Sounds perfect, right? Well as I said, I was in a weird mood. And you know how I said that French people have a face for business and a face for life? Well I think she was giving me her business face. It all seemed cold and not quite right and, frankly, inhospitable. Not a place I'd love to live. And I just didn't have anything to compare it to.

So I went back to the office and found #2 and #3. And for a passing moment there was a #4 but it was a 7 floor walk up maids room, which I'll explain in a moment, and the owner would only rent for a minimum of a year. Wasn't really ready to make that commitment since as of right now my visa is only for 7 months.

#2
A maids room in the 16th, just across the sienne from the Eiffel tower. You take an alley off a beautiful sloping boulevard to a lift which takes you up 7 stories and then you walk up the last flight and find yourself in a yellowed hallway with a million doors and you open it up and, oh look, there's the Eiffel tower filling my window. It's like a joke. I'm sure that this is where Pixar looked for inspiration for the chef's apartment. But it's basically half the size. It's roughly the size of my mom's walk in closet, probably a little smaller, and going clockwise from the door, let's call that 5 o'clock, you have cot, shower at 9, jutting into the room, table, plastic stool, window with view of Eiffel tower at 12, sink that's roughly the size of a little tykes sink, glorified hot plate, cabinet at 3, back to the door.

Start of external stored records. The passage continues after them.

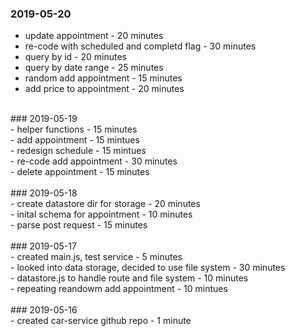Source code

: ### 2019-05-20<br />
- update appointment - 20 minutes<br />
- re-code with scheduled and completd flag - 30 minutes<br />
- query by id - 20 minutes<br />
- query by date range - 25 minutes<br />
- random add appointment - 15 minutes<br />
- add price to appointment - 20 minutes<br />
<br />
### 2019-05-19<br />
-  helper functions - 15 minutes<br />
-  add appointment - 15 mintues<br />
-  redesign schedule - 15 mintues<br />
-  re-code add appointment - 30 minutes<br />
-  delete appointment - 15 minutes <br />
<br />
### 2019-05-18<br />
-  create datastore dir for storage - 20 minutes<br />
-  inital schema for appointment - 10 minutes<br />
-  parse post request - 15 minutes<br />
<br />
### 2019-05-17<br />
-  created main.js, test service - 5 minutes<br />
-  looked into data storage, decided to use file system - 30 minutes<br />
-  datastore.js to handle route and file system - 10 minutes<br />
-  repeating reandowm add appointment - 10 mintues<br />
<br />
### 2019-05-16<br />
-  created car-service github repo - 1 minute<br />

I was so shocked by the size that I didn't have time for colorful experimentation, but I don't think that there would have been room for me to do a snow angel on the floor. Maybe with the cot at my feet and the window at my head I could have laid out with my arms stretched up into a straight line, which now sounds like it's not a line but an arrow imploring me to jump. Jump out of the window. I think it would have taken very little time for me to go very crazy in that hovel. But what a view.

#3
an interesting option. I would have paid $650 for the summer basically to look after her house. But I wasn't really allowed to use the kitchen. And my "bedroom" was more of an office or studio. No closet. And she spoke about as much English as I spoke French, which is a problem mostly because she would have had trouble giving me instructions. She said it would not work. I said "d'accord." Which may have been perfect or may have just confirmed her wary opinion of me.

So in the end there was really no choice. And thanks to my science of happiness course I knew that that was an easy route to contentedness. Not a word. But anyway, I knew this was my best, and to some extent, only option. The office had helped me. My goddess of a b&b host had helped me. And it seemed that there was no solution better than the one at hand. Voilà. Happy.

That of course isn't how it really went down. Instead, despite knowing the above, I freaked out and looked for all these other places, which in turn confirmed my choice. And the biggest surprise of all came when I dropped off the deposit. Remember the two faces? Well this time I definitely got the social one. She was friendly and loving and welcoming and kind. Total 180. It was so strange and, honestly, such a delightful cosmic gift that I left her home, now my temporary home, so light that I felt as if I could float away.
You know when something weighs in you so heavily but so slowly that you don't even realize it's been crushing you until it is gone? That's finding an apartment in Paris.